Given data START

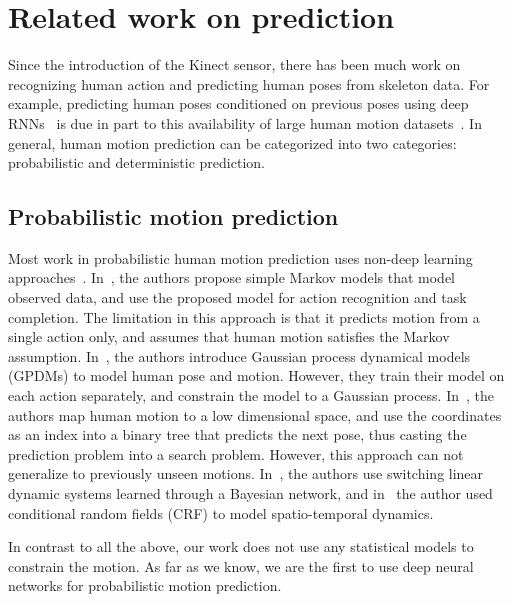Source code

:\documentclass[10pt,twocolumn,letterpaper]{article}
\begin{document}
\section{Related work on prediction}

Since the introduction of the Kinect sensor, there has been much work on recognizing human action and predicting human poses from skeleton data. For example, predicting human poses conditioned on previous poses using deep RNNs~\cite{iccv2015:Katerina, cvpr2016:Ashesh, cvpr2017:julieta} is due in part to this availability of large human motion datasets~\cite{pami2014:Ionescu,iccv2011:Ionescu,cvpr2016:Shahroudy}. In general, human motion prediction can be categorized into two categories: probabilistic and deterministic prediction.

\subsection{Probabilistic motion prediction}

Most work in probabilistic human motion prediction uses non-deep learning approaches~\cite{nips2000:Pavlovic, eccv2002:Sidenbladh, nips2005:Wang, pami2008:Wang, icml2013:Hema, cvpr2014:Lehrmann, iccv2015:Katerina}. In~\cite{cvpr2014:Lehrmann}, the authors propose simple Markov models that model observed data, and use the proposed model for action recognition and task completion. The limitation in this approach is that it predicts motion from a single action only, and assumes that human motion satisfies the Markov assumption. In~\cite{pami2008:Wang}, the authors introduce Gaussian process dynamical models (GPDMs) to model human pose and motion. However, they train their model on each action separately, and constrain the model to a Gaussian process. In~\cite{eccv2002:Sidenbladh}, the authors map human motion to a low dimensional space, and use the coordinates as an index into a binary tree that predicts the next pose, thus casting the prediction problem into a search problem. However, this approach can not generalize to previously unseen motions. In~\cite{nips2000:Pavlovic}, the authors use switching linear dynamic systems learned through a Bayesian network, and in~\cite{icml2013:Hema} the author used conditional random fields (CRF) to model spatio-temporal dynamics.

In contrast to all the above, our work does not use any statistical models to constrain the motion. As far as we know, we are the first to use deep neural networks for probabilistic motion prediction.
\end{document}
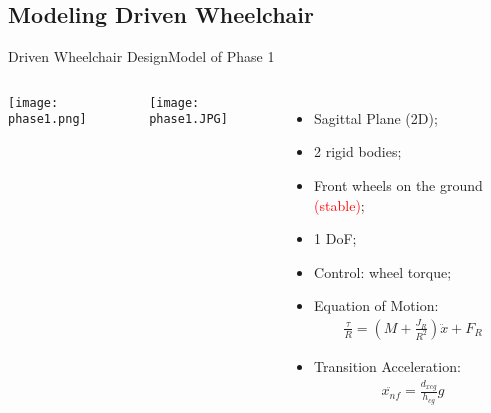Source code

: \documentclass[10pt]{beamer}
\begin{document}
\subsection{Modeling Driven Wheelchair}
\begin{frame}{Driven Wheelchair Design}{Model of Phase 1}
\begin{columns}
\begin{minipage}[c][0.4\textheight][c]{\linewidth}
  \centering
  \texttt{[image: phase1.png]}
\end{minipage}
\begin{minipage}[c][0.4\textheight][c]{\linewidth}
  \centering
  \texttt{[image: phase1.JPG]}
\end{minipage}
\begin{minipage}[c][0.4\textheight][c]{\linewidth}
  \begin{itemize}
  \item Sagittal Plane (2D);
  \item 2 rigid bodies;
  \item Front wheels on the ground \textcolor{red}{(stable)};
  \item 1 DoF; 
  \item Control: wheel torque;
  \item Equation of Motion:
 	\begin{eqnarray*}
 		\frac{\tau}{R} = \left( M + \frac{J_R}{R^2} \right)\ddot{x} + F_R
 	\end{eqnarray*}   
  \item Transition Acceleration:
 	\begin{eqnarray*}
 		\ddot{x_{nf}} = \frac{d_{xcg}}{h_{cg}}g
 	\end{eqnarray*}   
  \end{itemize}
\end{minipage}
\end{columns}
\end{frame}
\end{document}
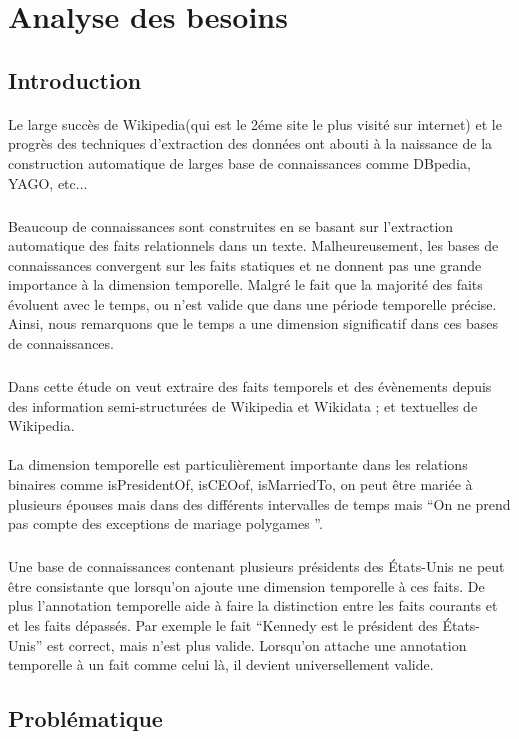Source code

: \section*{Analyse des besoins}
\subsection*{Introduction}
\paragraph{}
Le large succès de Wikipedia(qui est le 2éme site le plus visité sur internet) et le progrès des techniques d’extraction des données ont abouti à la naissance de la construction automatique  de larges base de connaissances comme DBpedia, YAGO, etc...
\subparagraph{}
Beaucoup de connaissances sont construites en se basant sur l’extraction automatique des faits relationnels dans un texte.
Malheureusement, les bases de connaissances convergent sur les faits statiques et ne donnent pas une grande importance à la dimension temporelle.
Malgré le fait que la majorité des faits évoluent avec le temps, ou n'est valide que dans une période temporelle précise.
Ainsi, nous remarquons que le temps a une dimension significatif dans ces bases de connaissances.
\subparagraph{}
Dans cette étude on veut extraire des faits temporels et des évènements depuis des information semi-structurées de Wikipedia et Wikidata ; et textuelles de Wikipedia.
\paragraph{}
La dimension temporelle est particulièrement importante dans les relations binaires comme isPresidentOf, isCEOof, isMarriedTo, on peut être mariée à plusieurs épouses mais dans des différents intervalles de temps mais “On ne prend pas compte des exceptions de mariage polygames ”.
\subparagraph{}
Une base de connaissances contenant plusieurs présidents des États-Unis ne peut être consistante que lorsqu’on ajoute une dimension temporelle à ces faits. De plus l’annotation temporelle aide à faire la distinction entre les faits courants et et les faits dépassés.
Par exemple le fait “Kennedy est le président des États-Unis” est correct, mais n'est plus valide.
Lorsqu’on attache une annotation temporelle à un fait comme celui là, il devient universellement valide.
\subsection*{Problématique}

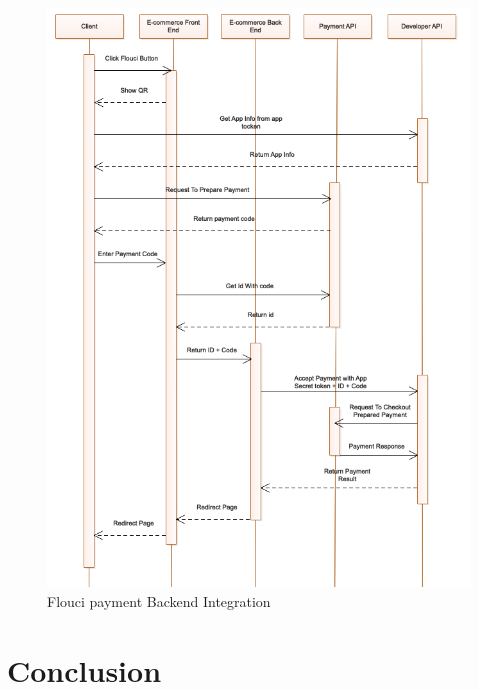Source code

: \begin{spacing}{1.2}
\begin{figure}[H]\centering
\includegraphics[scale=0.6]{Payment_Sequence_Diagram.png}
\caption{Flouci payment Backend Integration}
\label{fig:flask}
\end{figure}
\section*{Conclusion}
\end{spacing}
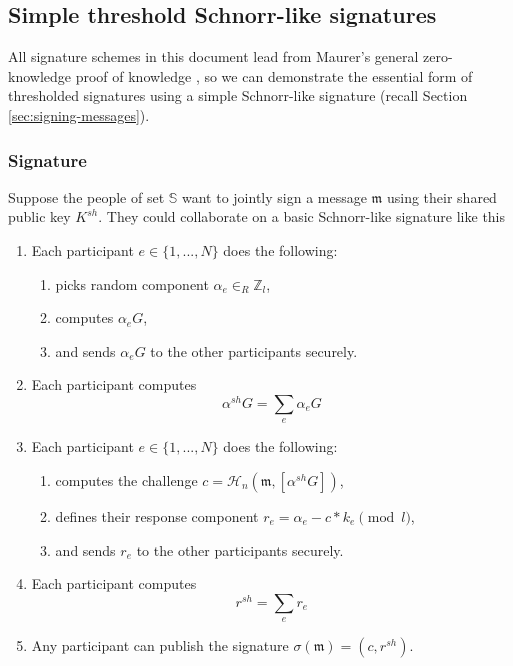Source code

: \subsection{Simple threshold Schnorr-like signatures}
\label{sec:simple-threshold-schnorr}

All signature schemes in this document lead from Maurer's general zero-knowledge proof of knowledge \cite{simple-zk-proof-maurer}, so we can demonstrate the essential form of thresholded signatures using a simple Schnorr-like signature (recall Section \ref{sec:signing-messages}).

\subsubsection*{Signature}

Suppose the people of set $\mathbb{S}$ want to jointly sign a message $\mathfrak{m}$ using their shared public key $K^{sh}$. They could collaborate on a basic Schnorr-like signature like this

\begin{enumerate}
    \item Each participant $e \in \{1,...,N\}$ does the following:
    \begin{enumerate}
        \item picks random component $\alpha_e \in_R \mathbb{Z}_l$,
        \item computes $\alpha_e G$,
        \item and sends $\alpha_e G$ to the other participants securely.
    \end{enumerate}
    \item Each participant computes 
    \[ \alpha^{sh} G = \sum_e \alpha_e G \]
    \item Each participant $e \in \{1,...,N\}$ does the following:
    \begin{enumerate}
        \item computes the challenge $c = \mathcal{H}_n(\mathfrak{m},[\alpha^{sh} G])$,
        \item defines their response component $r_e = \alpha_e - c* k_e \pmod l$,
        \item and sends $r_e$ to the other participants securely.
    \end{enumerate}
    \item Each participant computes 
    \[ r^{sh} = \sum_e r_e\]
    \item Any participant can publish the signature $\sigma(\mathfrak{m}) = (c,r^{sh})$.
\end{enumerate}

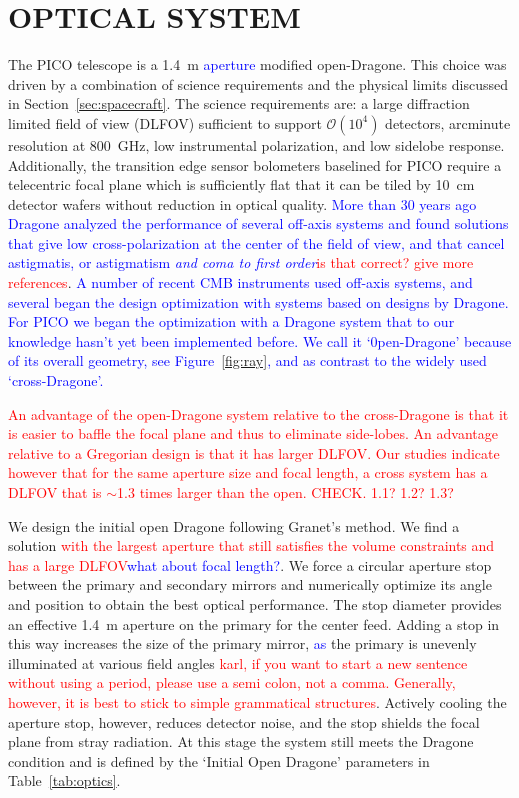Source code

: \documentclass[]{spie}  %
\newcommand{\comr}[1]{\textcolor{red}{#1}}
\newcommand{\comb}[1]{\textcolor{blue}{#1}}
\begin{document}
\section{OPTICAL SYSTEM}
\label{sec:optics}

The PICO telescope is a 1.4~m \comb{aperture} modified open-Dragone.  This choice was driven by a combination of science
requirements and the physical limits discussed in Section~\ref{sec:spacecraft}.  The science requirements are: a large diffraction 
limited field of view (DLFOV) sufficient to support $\mathcal{O}(10^4)$ detectors, arcminute resolution at 800~GHz, low 
instrumental polarization, and low sidelobe response. Additionally, 
the transition edge sensor bolometers baselined for PICO require a telecentric focal plane which is sufficiently flat that it 
can be tiled by 10~cm detector wafers without reduction in optical quality. \comb{More than 30 years ago Dragone analyzed the 
performance of several off-axis systems and found solutions that give low cross-polarization at the center of the field 
of view, and that cancel astigmatis, or astigmatism \it{and} coma to first order}\cite{dragone}\comr{is that correct? give more references}.  
\comb{A number of recent CMB instruments used off-axis systems, and several 
began the design optimization with systems based on designs by
Dragone\cite{planck2000_optics,ACT2011_optics,SPT2008_optics,core2018_inst,LB2016_optics}. For PICO we began 
the optimization with a Dragone system that to our knowledge hasn't yet been implemented before. 
We call it `0pen-Dragone' because of its overall geometry, see Figure~\ref{fig:ray}, and as contrast to the widely 
used `cross-Dragone'. }

\comr{An advantage of the open-Dragone system relative to the cross-Dragone is that it is easier to baffle the focal plane
and thus to eliminate side-lobes. An advantage relative to a Gregorian design is that it has larger DLFOV. Our studies 
indicate however that for the same aperture size and focal length, a cross system has a DLFOV that is $\sim$1.3 times 
larger than the open. CHECK. 1.1? 1.2? 1.3?}

We design the initial open Dragone following Granet's method\cite{granet2001}. 
We find a solution \comr{with the largest aperture that still satisfies the volume constraints and has a large 
DLFOV}\comb{what about focal length?}.  We force a circular aperture stop 
between the primary and secondary mirrors and numerically optimize its angle and position to obtain the best 
optical performance.  The stop diameter provides an effective 1.4~m aperture on the primary for the center feed.  
Adding a stop in this way increases the size of the primary mirror, \comb{as} the primary is unevenly illuminated at various 
field angles \comr{karl, if you want to start a new sentence without using a period, please use a semi colon, not a comma. Generally, 
however, it is best to stick to simple grammatical structures}. 
Actively cooling the aperture stop, however, reduces detector noise, and the stop shields the 
focal plane from stray radiation. At this stage the system still meets 
the Dragone condition and is defined by the `Initial Open Dragone' parameters in Table~\ref{tab:optics}.
\end{document}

Given data END

** What this task involves **
Whenever the string "knowledge" turns up in a line above, copy that line out.

** Task output **
All signature schemes in this document lead from Maurer's general zero-knowledge proof of knowledge \cite{simple-zk-proof-maurer}, so we can demonstrate the essential form of thresholded signatures using a simple Schnorr-like signature (recall Section \ref{sec:signing-messages}).
the optimization with a Dragone system that to our knowledge hasn't yet been implemented before. 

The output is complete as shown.